Step 1: Installing lockphish
To ensure no errors while installing lockphish, we will first update the pre installed packages on the running instance using the below command.
sudo apt-get update
After the update is complete, we will now download lockphish tool from its official GitHub repository. We can either download the tool as a zip file or clone from GitHub using the below command.
git clone https://github.com/jaykali/lockphish.git
Step 2: Running lockphish
If you downloaded the zip file, you need to first extract the files using the command
unzip lockphish.zip
After unzipping we move into the directory so that we can launch our pin code phishing attack.
cd lockphish
To run lockphish we first need to give the lockphish.sh file permission to execute as root on the system. We will use the below command.
sudo chmod +x lockphish.sh
We can now generate our attacking link by running the file using the command.
./lockphish.sh
Before launching an attack , you are required to specify the link to which the victim will be redirected after providing the attacker with the PIN to their devices. For our case, we will be using the default redirect page on our attack hence we just click enter to start to generate the phishing link. Lockphish will first download Ngrok if it is not installed and automatically launch the attack. A phishing link to send to the target will be provided.
In our case, the phishing link was not displayed on the terminal. We have to open the Ngrok webpage on “localhost:4040” to get our phishing link as shown on the below image.
Step 3: Sending phishing link to the victim
Now we have to send the phishing link to the target, we need to employ some of the social engineering tactics to lure our victims into clicking the phishing link. Once the user clicks on the link, he/she will be taken to a page where he/she will be needed to click in order to view the YouTube video. When the link is opened a lock screen appears depending on the device requiring the user to provide his/her PIN. An extra step is included at the end of this guide on how to send the phishing link using an email to our targets.

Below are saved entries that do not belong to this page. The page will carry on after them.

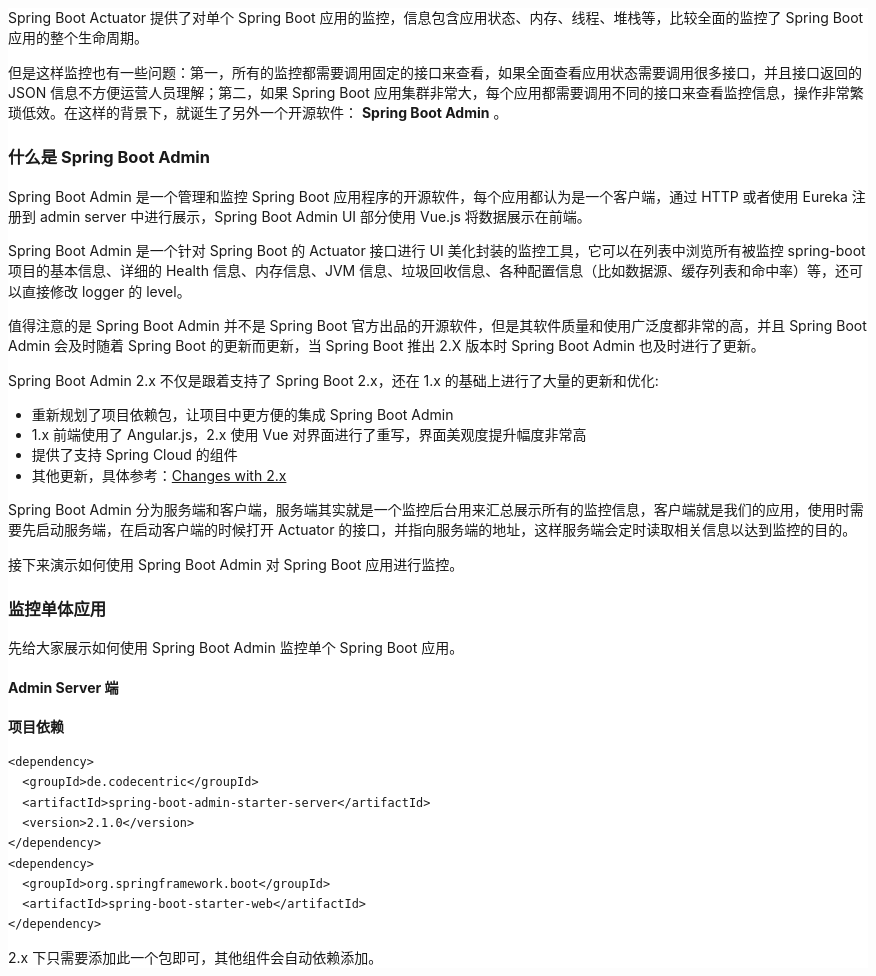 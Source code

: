 Spring Boot Actuator 提供了对单个 Spring Boot 应用的监控，信息包含应用状态、内存、线程、堆栈等，比较全面的监控了
Spring Boot 应用的整个生命周期。

但是这样监控也有一些问题：第一，所有的监控都需要调用固定的接口来查看，如果全面查看应用状态需要调用很多接口，并且接口返回的 JSON
信息不方便运营人员理解；第二，如果 Spring Boot
应用集群非常大，每个应用都需要调用不同的接口来查看监控信息，操作非常繁琐低效。在这样的背景下，就诞生了另外一个开源软件： **Spring Boot
Admin** 。

### 什么是 Spring Boot Admin

Spring Boot Admin 是一个管理和监控 Spring Boot 应用程序的开源软件，每个应用都认为是一个客户端，通过 HTTP 或者使用
Eureka 注册到 admin server 中进行展示，Spring Boot Admin UI 部分使用 Vue.js 将数据展示在前端。

Spring Boot Admin 是一个针对 Spring Boot 的 Actuator 接口进行 UI
美化封装的监控工具，它可以在列表中浏览所有被监控 spring-boot 项目的基本信息、详细的 Health 信息、内存信息、JVM
信息、垃圾回收信息、各种配置信息（比如数据源、缓存列表和命中率）等，还可以直接修改 logger 的 level。

值得注意的是 Spring Boot Admin 并不是 Spring Boot 官方出品的开源软件，但是其软件质量和使用广泛度都非常的高，并且
Spring Boot Admin 会及时随着 Spring Boot 的更新而更新，当 Spring Boot 推出 2.X 版本时 Spring
Boot Admin 也及时进行了更新。

Spring Boot Admin 2.x 不仅是跟着支持了 Spring Boot 2.x，还在 1.x 的基础上进行了大量的更新和优化:

  * 重新规划了项目依赖包，让项目中更方便的集成 Spring Boot Admin
  * 1.x 前端使用了 Angular.js，2.x 使用 Vue 对界面进行了重写，界面美观度提升幅度非常高
  * 提供了支持 Spring Cloud 的组件
  * 其他更新，具体参考：[Changes with 2.x](http://codecentric.github.io/spring-boot-admin/current/#_changes_with_2_x)

Spring Boot Admin
分为服务端和客户端，服务端其实就是一个监控后台用来汇总展示所有的监控信息，客户端就是我们的应用，使用时需要先启动服务端，在启动客户端的时候打开
Actuator 的接口，并指向服务端的地址，这样服务端会定时读取相关信息以达到监控的目的。

接下来演示如何使用 Spring Boot Admin 对 Spring Boot 应用进行监控。

### 监控单体应用

先给大家展示如何使用 Spring Boot Admin 监控单个 Spring Boot 应用。

#### Admin Server 端

**项目依赖**

    
    
    <dependency>
      <groupId>de.codecentric</groupId>
      <artifactId>spring-boot-admin-starter-server</artifactId>
      <version>2.1.0</version>
    </dependency>
    <dependency>
      <groupId>org.springframework.boot</groupId>
      <artifactId>spring-boot-starter-web</artifactId>
    </dependency>
    

2.x 下只需要添加此一个包即可，其他组件会自动依赖添加。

Lockphish page on android device.
Lockphish page on windows device.
Step 4: Getting the captured PIN
After the PIN has been provided by the victim, we can be able to view it from our lockphish terminal. Lockphish will capture the user credentials such as the PIN, the operating system of the target and the target’s IP address. A hacker is now able to use the PIN code he/she acquired using lockphish. An example of the captured credentials is as shown on the image below.
On our extra step we will learn on how to use a free online email service to send a phishing email to our target. We will embed the phishing link we generated to an email we will send to the victim. As we learned earlier, emails can be spoofed easily to look like they come from a legitimate source. In this step we will use a free tool (emkei.cz) available online to send the email. We open the webpage and everything required is on the home page as shown below.
The user received an email in his spams folder as shown on the screenshot below. Once the user clicks on the link he/she will be redirected to the PIN phishing email. As you can see, the email has already been flagged as a spam since it contains the malicious link and also has been sent from a spoofed email.
Conclusion
Lockphish being the first tool to be able to phish for user PIN codes and passwords over https is a must have tool for any one in or planning to pursue a profession within the field of computer security. It also opens a new field for study by security researchers.
Device owners should also be aware of such kind of attacks to be able to detect phishing attempts on their devices since these kind of attacks are very hard to detect especially by those who have no prior training on phishing and social engineering. These kind of attacks would be very disastrous especially where the attacker does target a large group of people. It is always advisable to report phishing attempts to law enforcement agencies so as to promote attacks awareness among the citizens.